Dejan Nikolić (Дејан Николић; born July 1, 1979) is a politician in Serbia. He has served in the National Assembly of Serbia since 2008 as a member of the Democratic Party.

==Early life and career==
Nikolić was born in Sokobanja, then part of the Socialist Republic of Serbia in the Socialist Federal Republic of Yugoslavia. He graduated from the University of Niš Faculty of Sport and Physical Education and subsequently became a professor in the same department. He is the president of the Democratic Party's municipal committee in Sokobanja.

==Political career==
Nikolić was first elected to the National Assembly in the 2008 Serbian parliamentary election. He received the 149th position on the Democratic Party's For a European Serbia electoral list and was included in the Democratic Party's assembly delegation when the list won 102 mandates. (From 2000 to 2011, parliamentary mandates were awarded to sponsoring parties or coalitions rather than to individual candidates, and it was common practice for the mandates to be distributed out of numerical order. Nikolić's relatively low position on the list, which was in any event mostly alphabetical, had no bearing on his selection to serve in the assembly.) The Democratic Party became the dominant force in a new coalition government that was formed after the election, and Nikolić served as part of its parliamentary majority. In 2009, he hosted members of the Ohio Army National Guard in a local basketball tournament in Sokobanja.
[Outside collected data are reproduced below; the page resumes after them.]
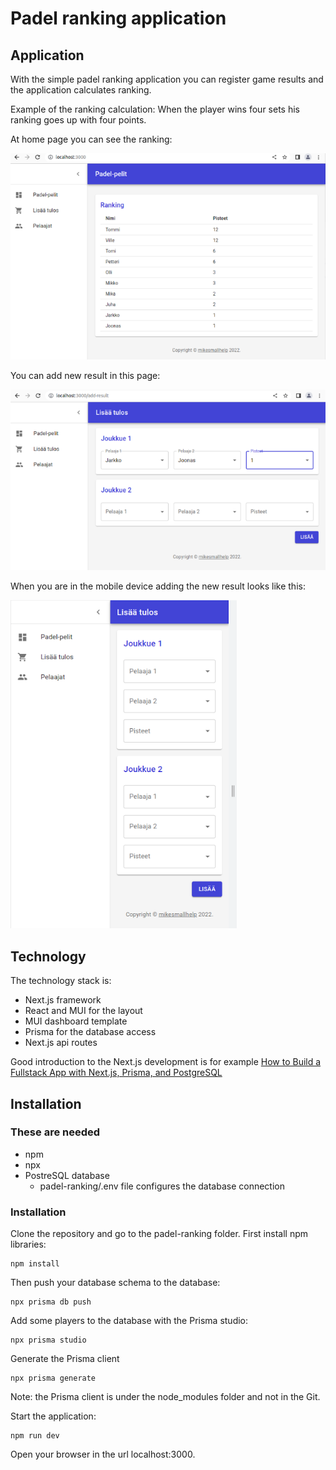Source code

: # Padel ranking application

## Application

With the simple padel ranking application you can register game results and the application calculates ranking. 

Example of the ranking calculation: When the player wins four sets his ranking goes up with four points.

At home page you can see the ranking:

![First page](doc/home-page.png)

You can add new result in this page:

![Add new result](doc/add-result.png)

When you are in the mobile device adding the new result looks like this:

![Add new result in mobile device](doc/add-result-mobile.png)

## Technology

The technology stack is:

- Next.js framework
- React and MUI for the layout
- MUI dashboard template
- Prisma for the database access
- Next.js api routes

Good introduction to the Next.js development is for example [How to Build a Fullstack App with Next.js, Prisma, and PostgreSQL](https://vercel.com/guides/nextjs-prisma-postgres)

## Installation

### These are needed

- npm
- npx
- PostreSQL database
  - padel-ranking/.env file configures the database connection

### Installation

Clone the repository and go to the padel-ranking folder. First install npm libraries:

```
npm install
```

Then push your database schema to the database:

```
npx prisma db push
```

Add some players to the database with the Prisma studio:

```
npx prisma studio
```

Generate the Prisma client

```
npx prisma generate
```

Note: the Prisma client is under the node_modules folder and not in the Git.

Start the application:

```
npm run dev
```

Open your browser in the url localhost:3000.


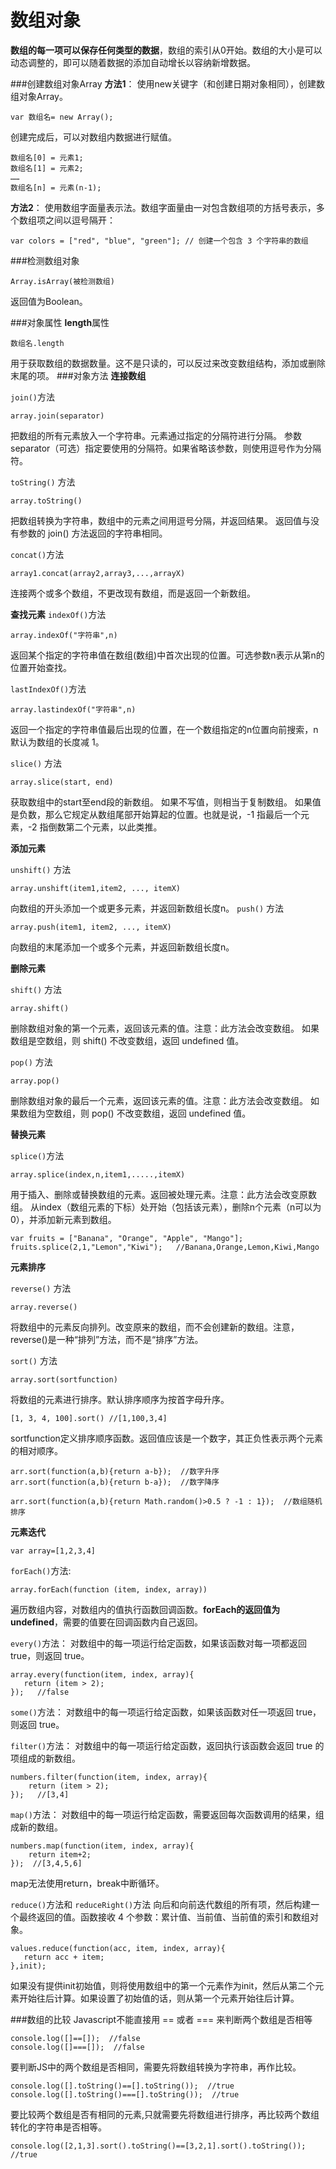 数组对象
===================
**数组的每一项可以保存任何类型的数据**，数组的索引从0开始。数组的大小是可以动态调整的，即可以随着数据的添加自动增长以容纳新增数据。

###创建数组对象Array
**方法1**：
使用new关键字（和创建日期对象相同），创建数组对象Array。

    var 数组名= new Array();
创建完成后，可以对数组内数据进行赋值。

    数组名[0] = 元素1;
    数组名[1] = 元素2;
    ……
    数组名[n] = 元素(n-1);

**方法2**：
使用数组字面量表示法。数组字面量由一对包含数组项的方括号表示，多个数组项之间以逗号隔开：

    var colors = ["red", "blue", "green"]; // 创建一个包含 3 个字符串的数组

###检测数组对象

    Array.isArray(被检测数组)
返回值为Boolean。

###对象属性
**length**属性

    数组名.length

用于获取数组的数据数量。这不是只读的，可以反过来改变数组结构，添加或删除末尾的项。
###对象方法
**连接数组**

`join()`方法

    array.join(separator)
把数组的所有元素放入一个字符串。元素通过指定的分隔符进行分隔。
参数separator（可选）指定要使用的分隔符。如果省略该参数，则使用逗号作为分隔符。

`toString()` 方法

    array.toString()

把数组转换为字符串，数组中的元素之间用逗号分隔，并返回结果。
返回值与没有参数的 join() 方法返回的字符串相同。


`concat()`方法

    array1.concat(array2,array3,...,arrayX)
连接两个或多个数组，不更改现有数组，而是返回一个新数组。



**查找元素**
`indexOf()`方法

    array.indexOf("字符串",n)
返回某个指定的字符串值在数组(数组)中首次出现的位置。可选参数n表示从第n的位置开始查找。

`lastIndexOf()`方法

    array.lastindexOf("字符串",n)
返回一个指定的字符串值最后出现的位置，在一个数组指定的n位置向前搜索，n默认为数组的长度减 1。


`slice()` 方法

    array.slice(start, end)
获取数组中的start至end段的新数组。
如果不写值，则相当于复制数组。
如果值是负数，那么它规定从数组尾部开始算起的位置。也就是说，-1 指最后一个元素，-2 指倒数第二个元素，以此类推。

**添加元素**

`unshift()` 方法

    array.unshift(item1,item2, ..., itemX)
向数组的开头添加一个或更多元素，并返回新数组长度n。
`push()` 方法

    array.push(item1, item2, ..., itemX)
向数组的末尾添加一个或多个元素，并返回新数组长度n。

**删除元素**

`shift()` 方法

    array.shift()
删除数组对象的第一个元素，返回该元素的值。注意：此方法会改变数组。
如果数组是空数组，则 shift() 不改变数组，返回 undefined 值。

`pop()` 方法

    array.pop()
删除数组对象的最后一个元素，返回该元素的值。注意：此方法会改变数组。
如果数组为空数组，则 pop() 不改变数组，返回 undefined 值。

**替换元素**

`splice()`方法

    array.splice(index,n,item1,.....,itemX)
用于插入、删除或替换数组的元素。返回被处理元素。注意：此方法会改变原数组。
从index（数组元素的下标）处开始（包括该元素），删除n个元素（n可以为0），并添加新元素到数组。

    var fruits = ["Banana", "Orange", "Apple", "Mango"];
    fruits.splice(2,1,"Lemon","Kiwi");   //Banana,Orange,Lemon,Kiwi,Mango

**元素排序**

`reverse()` 方法

    array.reverse()
将数组中的元素反向排列。改变原来的数组，而不会创建新的数组。注意，reverse()是一种“排列”方法，而不是“排序”方法。

`sort()` 方法

    array.sort(sortfunction)
将数组的元素进行排序。默认排序顺序为按首字母升序。
```
[1, 3, 4, 100].sort() //[1,100,3,4]
```
sortfunction定义排序顺序函数。返回值应该是一个数字，其正负性表示两个元素的相对顺序。

    arr.sort(function(a,b){return a-b});  //数字升序
    arr.sort(function(a,b){return b-a});  //数字降序
    
    arr.sort(function(a,b){return Math.random()>0.5 ? -1 : 1});  //数组随机排序

**元素迭代**

    var array=[1,2,3,4]

`forEach()`方法:

    array.forEach(function (item, index, array))
遍历数组内容，对数组内的值执行函数回调函数。**forEach的返回值为undefined**，需要的值要在回调函数内自己返回。

`every()`方法：
对数组中的每一项运行给定函数，如果该函数对每一项都返回 true，则返回 true。

    array.every(function(item, index, array){ 
       return (item > 2); 
    });   //false

 `some()`方法：
对数组中的每一项运行给定函数，如果该函数对任一项返回 true，则返回 true。

 `filter()`方法：
对数组中的每一项运行给定函数，返回执行该函数会返回 true 的项组成的新数组。

    numbers.filter(function(item, index, array){ 
        return (item > 2); 
    });   //[3,4]

`map()`方法：
对数组中的每一项运行给定函数，需要返回每次函数调用的结果，组成新的数组。

    numbers.map(function(item, index, array){ 
        return item+2; 
    });  //[3,4,5,6]
map无法使用return，break中断循环。

`reduce()`方法和 `reduceRight()`方法
向后和向前迭代数组的所有项，然后构建一个最终返回的值。函数接收 4 个参数：累计值、当前值、当前值的索引和数组对象。

    values.reduce(function(acc, item, index, array){ 
       return acc + item; 
    },init);
如果没有提供init初始值，则将使用数组中的第一个元素作为init，然后从第二个元素开始往后计算。如果设置了初始值的话，则从第一个元素开始往后计算。

###数组的比较
Javascript不能直接用 == 或者 === 来判断两个数组是否相等

    console.log([]==[]);  //false
    console.log([]===[]);  //false
要判断JS中的两个数组是否相同，需要先将数组转换为字符串，再作比较。

    console.log([].toString()==[].toString());  //true
    console.log([].toString()===[].toString());  //true
要比较两个数组是否有相同的元素,只就需要先将数组进行排序，再比较两个数组转化的字符串是否相等。

    console.log([2,1,3].sort().toString()==[3,2,1].sort().toString());  //true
Serbia's electoral system was reformed in 2011, such that parliamentary mandates were awarded in numerical order to candidates on successful lists. Nikolić received the forty-sixth position on the Democratic Party's Choice for a Better Life list in the 2012 parliamentary election and was re-elected when the list won sixty-seven mandates. The Serbian Progressive Party and the Socialist Party of Serbia formed a new coalition government after the election, and the Democratic Party moved into opposition. In October 2012, Nikolić was elected as a vice-president of the Democratic Party.

Nikolić was promoted to the sixteenth position on the Democratic Party's list in the 2014 election and the fourteenth position in the 2016 election and was re-elected on both occasions, when the party respectively won nineteen and sixteen mandates. The Democratic Party has remained in opposition during this time. Nikolić is the deputy chair of the assembly's environmental protection committee; a member of the committee on the economy, regional development, trade, tourism, and energy; a deputy member of the health and family committee; and a member of the parliamentary friendship groups with Azerbaijan, France, Germany, Italy, Saudi Arabia, the United Kingdom, and the United States of America. He is also a member of an informal environmentalist "green group" in the assembly.